Shakespeare in the Park
CTC Artistic Director Andrew Borba also set As You Like It in another time period, likening Rosalind’s escape from the oppressive and patriarcal court to the hippie movement’s call for love and freedom. Rather than invite this comparison through changes to Shakespeare’s script, Borba tasked costume design fellow Jennifer Clark and sound design fellow Jeff Sherwood with constructing tie-dyed clothes and songs from the ’60s.
The cast’s eight conservatory actors take on 14 roles, which involves frequent costume changes and a gender-bent Touchstone and Audrey. Because CTC staged As You Like It periodically throughout the summer, brush-up rehearsals helped the cast members remember their Elizabethan lines.
“You keep it on a low simmer on the back burner,” Borba said, “so that when you actually need to start cooking again and put it on the front burner, it’s ready.”
Conservatory actor Alex Brightwell said these rehearsals also helped the cast adapt its blocking to new performance spaces, such as on Bestor Plaza and at Southern Tier Brewing Company in Lakewood — where audience members enjoyed beer with their Shakespeare.
Brightwell plays Old Adam and Silvius, a shepherd who harbors an unrequited love for a woman named Phoebe.
“He doesn’t know how to contain it, and he expresses it to the world constantly,” Brightwell said.

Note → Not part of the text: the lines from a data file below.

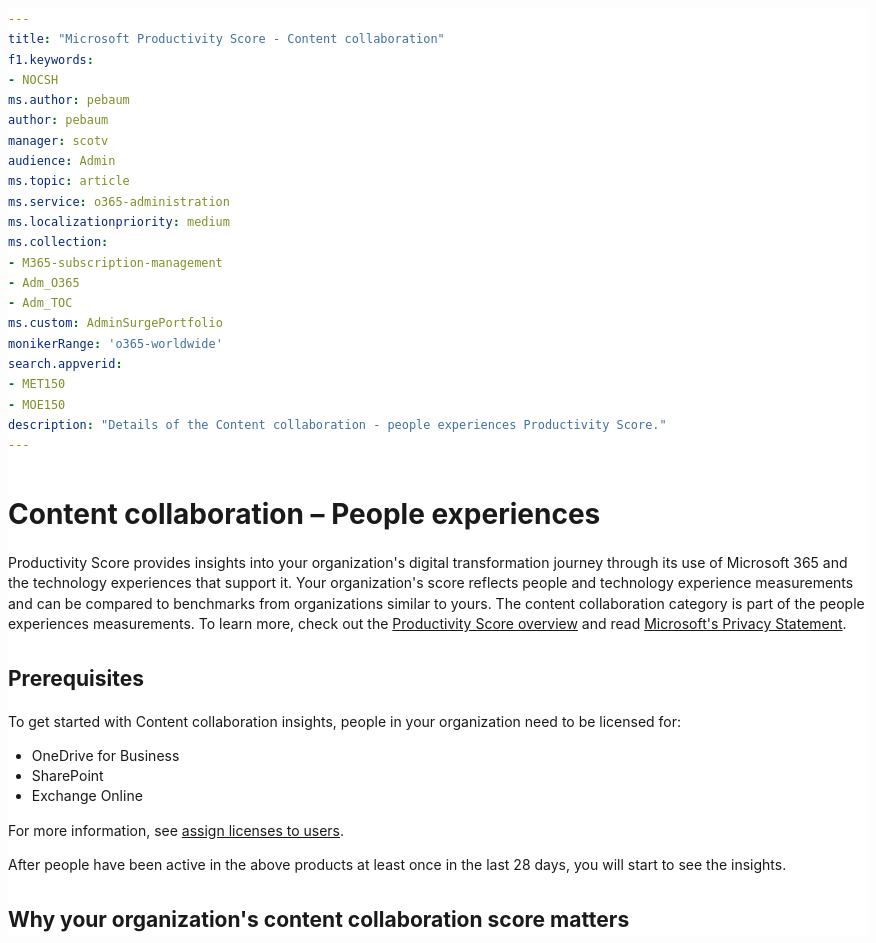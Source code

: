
 ```yaml
---
title: "Microsoft Productivity Score - Content collaboration"
f1.keywords:
- NOCSH
ms.author: pebaum
author: pebaum
manager: scotv
audience: Admin
ms.topic: article
ms.service: o365-administration
ms.localizationpriority: medium
ms.collection: 
- M365-subscription-management 
- Adm_O365
- Adm_TOC
ms.custom: AdminSurgePortfolio
monikerRange: 'o365-worldwide'
search.appverid:
- MET150
- MOE150
description: "Details of the Content collaboration - people experiences Productivity Score."
---
```


# Content collaboration – People experiences

Productivity Score provides insights into your organization's digital transformation journey through its use of Microsoft 365 and the technology experiences that support it. Your organization's score reflects people and technology experience measurements and can be compared to benchmarks from organizations similar to yours. The content collaboration category is part of the people experiences measurements. To learn more, check out the [Productivity Score overview](productivity-score.md) and read [Microsoft's Privacy Statement](https://privacy.microsoft.com/privacystatement).

## Prerequisites

To get started with Content collaboration insights, people in your organization need to be licensed for:

- OneDrive for Business
- SharePoint
- Exchange Online

For more information, see [assign licenses to users](../manage/assign-licenses-to-users.md).

 After people have been active in the above products at least once in the last 28 days, you will start to see the insights.

## Why your organization&#39;s content collaboration score matters
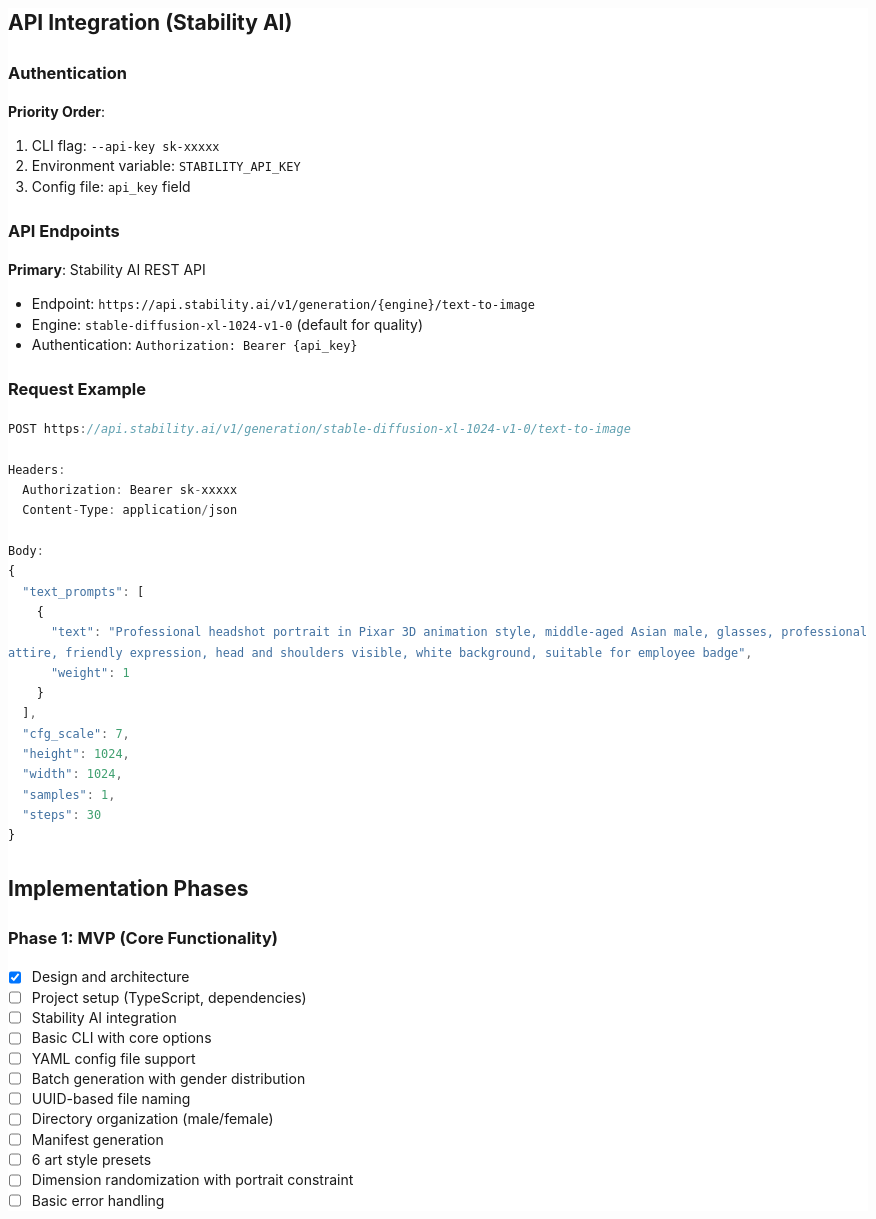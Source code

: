 ## API Integration (Stability AI)

### Authentication

**Priority Order**:
1. CLI flag: `--api-key sk-xxxxx`
2. Environment variable: `STABILITY_API_KEY`
3. Config file: `api_key` field

### API Endpoints

**Primary**: Stability AI REST API
- Endpoint: `https://api.stability.ai/v1/generation/{engine}/text-to-image`
- Engine: `stable-diffusion-xl-1024-v1-0` (default for quality)
- Authentication: `Authorization: Bearer {api_key}`

### Request Example

```typescript
POST https://api.stability.ai/v1/generation/stable-diffusion-xl-1024-v1-0/text-to-image

Headers:
  Authorization: Bearer sk-xxxxx
  Content-Type: application/json

Body:
{
  "text_prompts": [
    {
      "text": "Professional headshot portrait in Pixar 3D animation style, middle-aged Asian male, glasses, professional attire, friendly expression, head and shoulders visible, white background, suitable for employee badge",
      "weight": 1
    }
  ],
  "cfg_scale": 7,
  "height": 1024,
  "width": 1024,
  "samples": 1,
  "steps": 30
}
```

## Implementation Phases

### Phase 1: MVP (Core Functionality)
- [x] Design and architecture
- [ ] Project setup (TypeScript, dependencies)
- [ ] Stability AI integration
- [ ] Basic CLI with core options
- [ ] YAML config file support
- [ ] Batch generation with gender distribution
- [ ] UUID-based file naming
- [ ] Directory organization (male/female)
- [ ] Manifest generation
- [ ] 6 art style presets
- [ ] Dimension randomization with portrait constraint
- [ ] Basic error handling
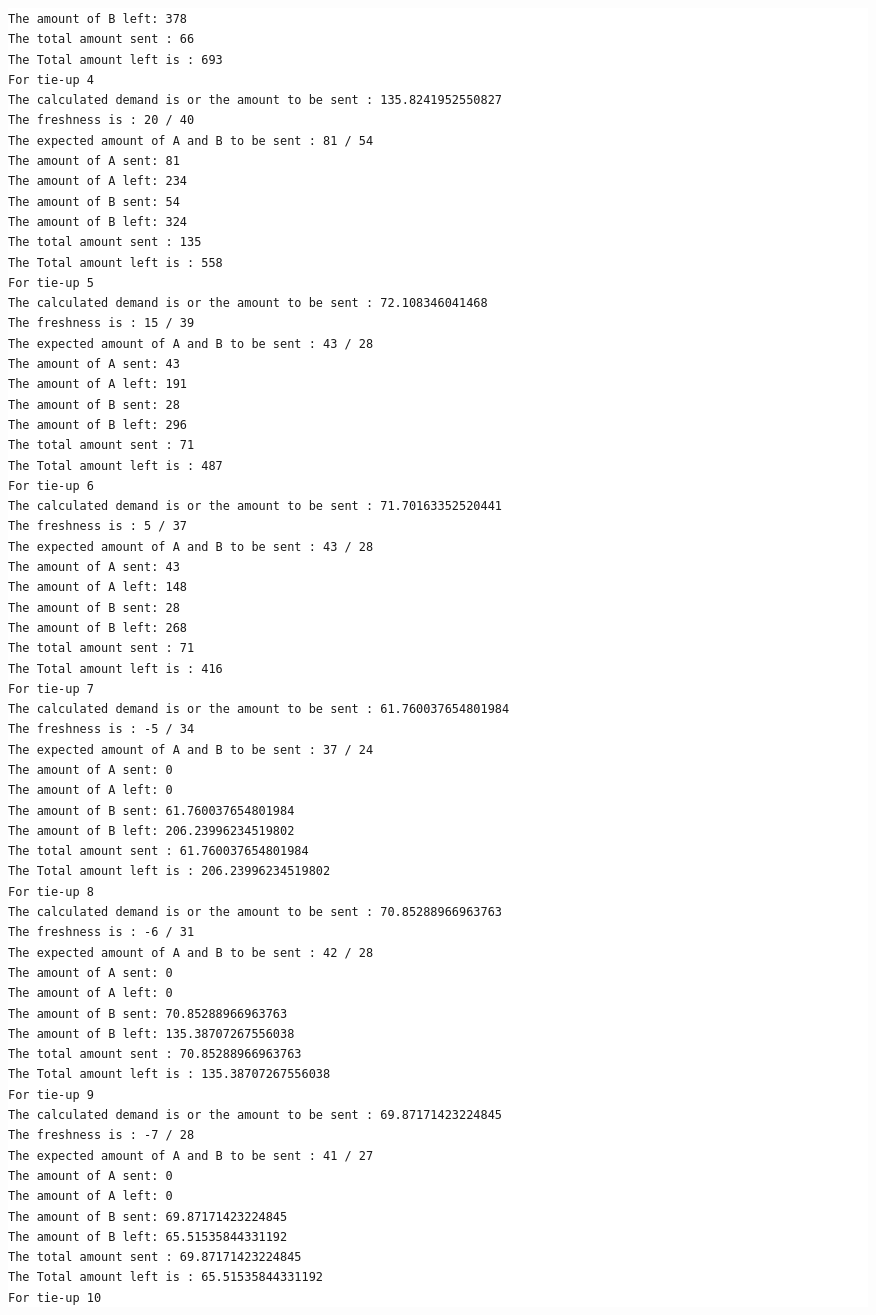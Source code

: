     The amount of B left: 378
    The total amount sent : 66
    The Total amount left is : 693
    For tie-up 4
    The calculated demand is or the amount to be sent : 135.8241952550827
    The freshness is : 20 / 40
    The expected amount of A and B to be sent : 81 / 54
    The amount of A sent: 81
    The amount of A left: 234
    The amount of B sent: 54
    The amount of B left: 324
    The total amount sent : 135
    The Total amount left is : 558
    For tie-up 5
    The calculated demand is or the amount to be sent : 72.108346041468
    The freshness is : 15 / 39
    The expected amount of A and B to be sent : 43 / 28
    The amount of A sent: 43
    The amount of A left: 191
    The amount of B sent: 28
    The amount of B left: 296
    The total amount sent : 71
    The Total amount left is : 487
    For tie-up 6
    The calculated demand is or the amount to be sent : 71.70163352520441
    The freshness is : 5 / 37
    The expected amount of A and B to be sent : 43 / 28
    The amount of A sent: 43
    The amount of A left: 148
    The amount of B sent: 28
    The amount of B left: 268
    The total amount sent : 71
    The Total amount left is : 416
    For tie-up 7
    The calculated demand is or the amount to be sent : 61.760037654801984
    The freshness is : -5 / 34
    The expected amount of A and B to be sent : 37 / 24
    The amount of A sent: 0
    The amount of A left: 0
    The amount of B sent: 61.760037654801984
    The amount of B left: 206.23996234519802
    The total amount sent : 61.760037654801984
    The Total amount left is : 206.23996234519802
    For tie-up 8
    The calculated demand is or the amount to be sent : 70.85288966963763
    The freshness is : -6 / 31
    The expected amount of A and B to be sent : 42 / 28
    The amount of A sent: 0
    The amount of A left: 0
    The amount of B sent: 70.85288966963763
    The amount of B left: 135.38707267556038
    The total amount sent : 70.85288966963763
    The Total amount left is : 135.38707267556038
    For tie-up 9
    The calculated demand is or the amount to be sent : 69.87171423224845
    The freshness is : -7 / 28
    The expected amount of A and B to be sent : 41 / 27
    The amount of A sent: 0
    The amount of A left: 0
    The amount of B sent: 69.87171423224845
    The amount of B left: 65.51535844331192
    The total amount sent : 69.87171423224845
    The Total amount left is : 65.51535844331192
    For tie-up 10
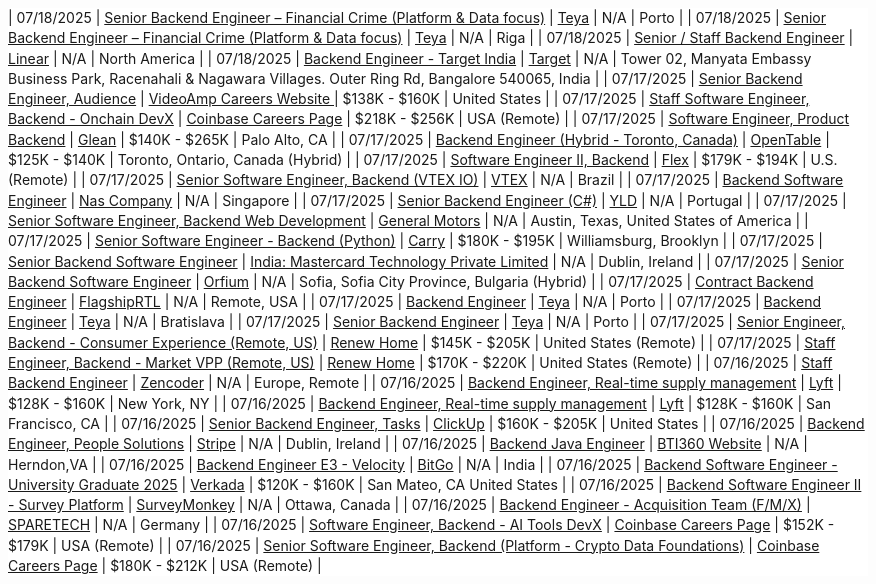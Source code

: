 | 07/18/2025 | [Senior Backend Engineer – Financial Crime (Platform & Data focus)](https://algojobs.io/jobs/4711140) | [Teya](https://algojobs.io/company/teya/) | N/A | Porto |
| 07/18/2025 | [Senior Backend Engineer – Financial Crime (Platform & Data focus)](https://algojobs.io/jobs/4711164) | [Teya](https://algojobs.io/company/teya/) | N/A | Riga |
| 07/18/2025 | [Senior / Staff Backend Engineer](https://algojobs.io/jobs/4697969) | [Linear](https://algojobs.io/company/linear/) | N/A | North America |
| 07/18/2025 | [Backend Engineer - Target India](https://algojobs.io/jobs/4687876) | [Target](https://algojobs.io/company/target/) | N/A | Tower 02, Manyata Embassy Business Park, Racenahali & Nagawara Villages. Outer Ring Rd, Bangalore 540065, India |
| 07/17/2025 | [Senior Backend Engineer, Audience](https://algojobs.io/jobs/4683931) | [VideoAmp Careers Website ](https://algojobs.io/company/videoamp/) | $138K - $160K | United States |
| 07/17/2025 | [Staff Software Engineer, Backend - Onchain DevX](https://algojobs.io/jobs/4684023) | [Coinbase Careers Page](https://algojobs.io/company/coinbase/) | $218K - $256K | USA (Remote) |
| 07/17/2025 | [Software Engineer, Product Backend](https://algojobs.io/jobs/4683437) | [Glean](https://algojobs.io/company/gleanwork/) | $140K - $265K | Palo Alto, CA |
| 07/17/2025 | [Backend Engineer (Hybrid - Toronto, Canada)](https://algojobs.io/jobs/4683809) | [OpenTable](https://algojobs.io/company/opentable/) | $125K - $140K | Toronto, Ontario, Canada (Hybrid) |
| 07/17/2025 | [Software Engineer II, Backend](https://algojobs.io/jobs/4683750) | [Flex](https://algojobs.io/company/flex/) | $179K - $194K | U.S. (Remote) |
| 07/17/2025 | [Senior Software Engineer, Backend (VTEX IO)](https://algojobs.io/jobs/4684452) | [VTEX](https://algojobs.io/company/vtex/) | N/A | Brazil |
| 07/17/2025 | [Backend Software Engineer](https://algojobs.io/jobs/4682747) | [Nas Company](https://algojobs.io/company/nascompany/) | N/A | Singapore |
| 07/17/2025 | [Senior Backend Engineer (C#)](https://algojobs.io/jobs/4682771) | [YLD](https://algojobs.io/company/yld/) | N/A | Portugal  |
| 07/17/2025 | [Senior Software Engineer, Backend Web Development](https://algojobs.io/jobs/4716702) | [General Motors](https://algojobs.io/company/generalmotors/) | N/A | Austin, Texas, United States of America |
| 07/17/2025 | [Senior Software Engineer - Backend (Python)](https://algojobs.io/jobs/4685649) | [Carry](https://algojobs.io/company/carry/) | $180K - $195K | Williamsburg, Brooklyn |
| 07/17/2025 | [Senior Backend Software Engineer](https://algojobs.io/jobs/4688080) | [India: Mastercard Technology Private Limited](https://algojobs.io/company/mastercard/) | N/A | Dublin, Ireland |
| 07/17/2025 | [Senior Backend Software Engineer](https://algojobs.io/jobs/4693884) | [Orfium](https://algojobs.io/company/orfium/) | N/A | Sofia, Sofia City Province, Bulgaria (Hybrid) |
| 07/17/2025 | [Contract Backend Engineer](https://algojobs.io/jobs/4685564) | [FlagshipRTL](https://algojobs.io/company/flagshiprtl/) | N/A | Remote, USA |
| 07/17/2025 | [Backend Engineer](https://algojobs.io/jobs/4710943) | [Teya](https://algojobs.io/company/teya/) | N/A | Porto |
| 07/17/2025 | [Backend Engineer](https://algojobs.io/jobs/4710969) | [Teya](https://algojobs.io/company/teya/) | N/A | Bratislava |
| 07/17/2025 | [Senior Backend Engineer](https://algojobs.io/jobs/4711085) | [Teya](https://algojobs.io/company/teya/) | N/A | Porto |
| 07/17/2025 | [Senior Engineer, Backend - Consumer Experience (Remote, US)](https://algojobs.io/jobs/4681658) | [Renew Home](https://algojobs.io/company/renewhome/) | $145K - $205K | United States (Remote) |
| 07/17/2025 | [Staff Engineer, Backend - Market VPP (Remote, US)](https://algojobs.io/jobs/4681659) | [Renew Home](https://algojobs.io/company/renewhome/) | $170K - $220K | United States (Remote) |
| 07/16/2025 | [Staff Backend Engineer](https://algojobs.io/jobs/4671071) | [Zencoder](https://algojobs.io/company/zencoder/) | N/A | Europe, Remote |
| 07/16/2025 | [Backend Engineer, Real-time supply management](https://algojobs.io/jobs/4670779) | [Lyft](https://algojobs.io/company/lyft/) | $128K - $160K | New York, NY |
| 07/16/2025 | [Backend Engineer, Real-time supply management](https://algojobs.io/jobs/4670782) | [Lyft](https://algojobs.io/company/lyft/) | $128K - $160K | San Francisco, CA |
| 07/16/2025 | [Senior Backend Engineer, Tasks](https://algojobs.io/jobs/4669926) | [ClickUp](https://algojobs.io/company/clickup/) | $160K - $205K | United States |
| 07/16/2025 | [Backend Engineer, People Solutions](https://algojobs.io/jobs/4672173) | [Stripe](https://algojobs.io/company/stripe/) | N/A | Dublin, Ireland  |
| 07/16/2025 | [Backend Java Engineer](https://algojobs.io/jobs/4671276) | [BTI360 Website](https://algojobs.io/company/bti36021/) | N/A | Herndon,VA  |
| 07/16/2025 | [Backend Engineer E3 - Velocity](https://algojobs.io/jobs/4672112) | [BitGo](https://algojobs.io/company/bitgo/) | N/A | India |
| 07/16/2025 | [Backend Software Engineer - University Graduate 2025](https://algojobs.io/jobs/4671562) | [Verkada](https://algojobs.io/company/verkada/) | $120K - $160K | San Mateo, CA United States |
| 07/16/2025 | [Backend Software Engineer II - Survey Platform](https://algojobs.io/jobs/4670809) | [SurveyMonkey](https://algojobs.io/company/surveymonkey/) | N/A | Ottawa, Canada |
| 07/16/2025 | [Backend Engineer - Acquisition Team (F/M/X)](https://algojobs.io/jobs/4669875) | [SPARETECH](https://algojobs.io/company/sparetech/) | N/A | Germany |
| 07/16/2025 | [Software Engineer, Backend - AI Tools DevX](https://algojobs.io/jobs/4657463) | [Coinbase Careers Page](https://algojobs.io/company/coinbase/) | $152K - $179K | USA (Remote) |
| 07/16/2025 | [Senior Software Engineer, Backend (Platform - Crypto Data Foundations)](https://algojobs.io/jobs/4657458) | [Coinbase Careers Page](https://algojobs.io/company/coinbase/) | $180K - $212K | USA (Remote) |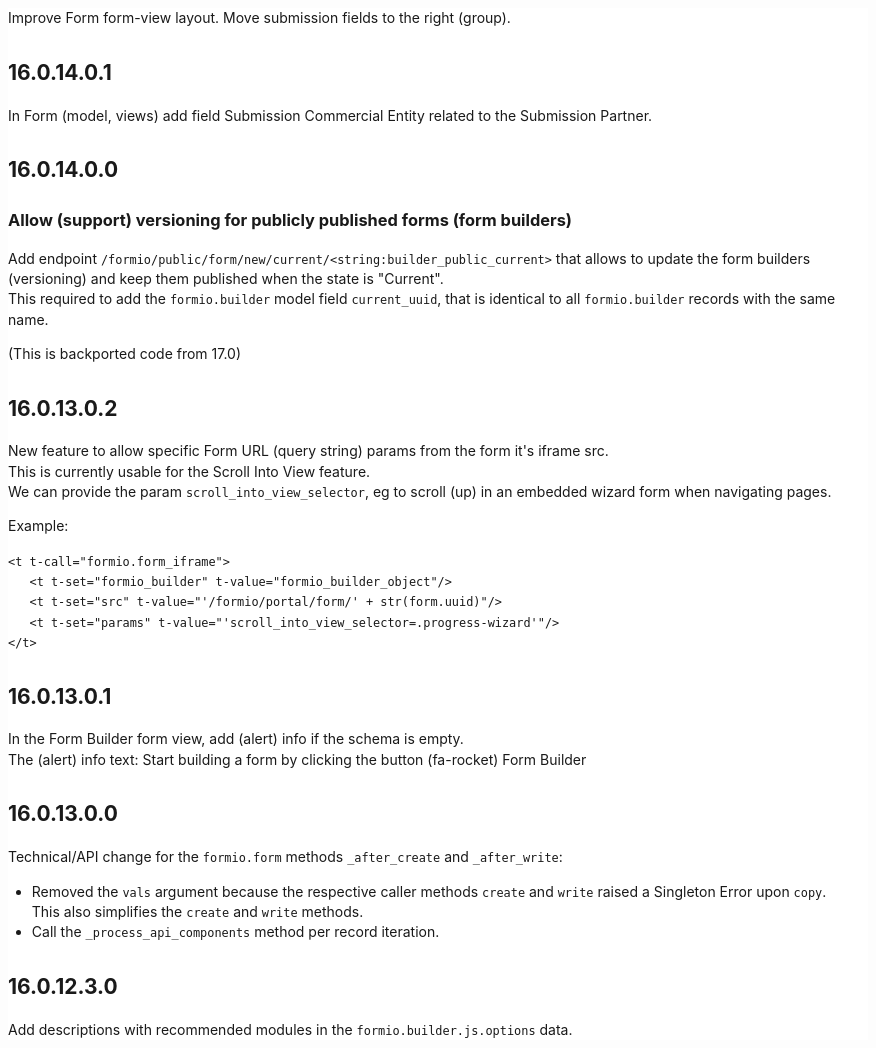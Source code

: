 Improve Form form-view layout. Move submission fields to the right (group).

## 16.0.14.0.1

In Form (model, views) add field Submission Commercial Entity related to the Submission Partner.

## 16.0.14.0.0

### Allow (support) versioning for publicly published forms (form builders)

Add endpoint `/formio/public/form/new/current/<string:builder_public_current>` that allows to update the form builders (versioning) and keep them published when the state is "Current".\
This required to add the `formio.builder` model field `current_uuid`, that is identical to all `formio.builder` records with the same name.

(This is backported code from 17.0)

## 16.0.13.0.2

New feature to allow specific Form URL (query string) params from the form it's iframe src.\
This is currently usable for the Scroll Into View feature.\
We can provide the param `scroll_into_view_selector`, eg to scroll (up) in an embedded wizard form when navigating pages.

Example:
```
<t t-call="formio.form_iframe">
   <t t-set="formio_builder" t-value="formio_builder_object"/>
   <t t-set="src" t-value="'/formio/portal/form/' + str(form.uuid)"/>
   <t t-set="params" t-value="'scroll_into_view_selector=.progress-wizard'"/>
</t>
```

## 16.0.13.0.1

In the Form Builder form view, add (alert) info if the schema is empty.\
The (alert) info text: Start building a form by clicking the button (fa-rocket) Form Builder

## 16.0.13.0.0

Technical/API change for the `formio.form` methods `_after_create` and `_after_write`:
- Removed the `vals` argument because the respective caller methods `create` and `write` raised a Singleton Error upon `copy`.\
  This also simplifies the `create` and `write` methods.
- Call the `_process_api_components` method per record iteration.

## 16.0.12.3.0

Add descriptions with recommended modules in the `formio.builder.js.options` data.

For one scene, Brightwell makes a dramatic exit that has been reworked to each venue’s unique environment. For example, the performance on the grounds saw Brightwell bolt from the fountain to Smith Memorial Library, turning heads of the Chautauquans passing by.
“It felt so right for the character, and what’s so great about the show is that it opens up the world,” Brightwell said. “It’s an endurance test because I’m running and yelling, but it’s such a fun moment to do and it says so much about the character.”
At Southern Tier, Brightwell adapted his blocking by sprinting up a hill, whereas at Mayville’s Lakeside Park, he and Borba took advantage of the nearby water by having the actor enter the stage via kayak.
Borba said he hopes to start a new tradition by staging another traveling Shakespeare production next season. In this way, he said CTC’s programming will continue to meet the needs of Chautauquans while championing Institution President Michael E. Hill’s mission to make Chautauqua Institution more accessible.
“It has to do with not just ‘gates into gateways,’ but embracing your community,” Borba said. “That’s why all the plays fit into that this year — and not just fit into it, but explore it and celebrate it.”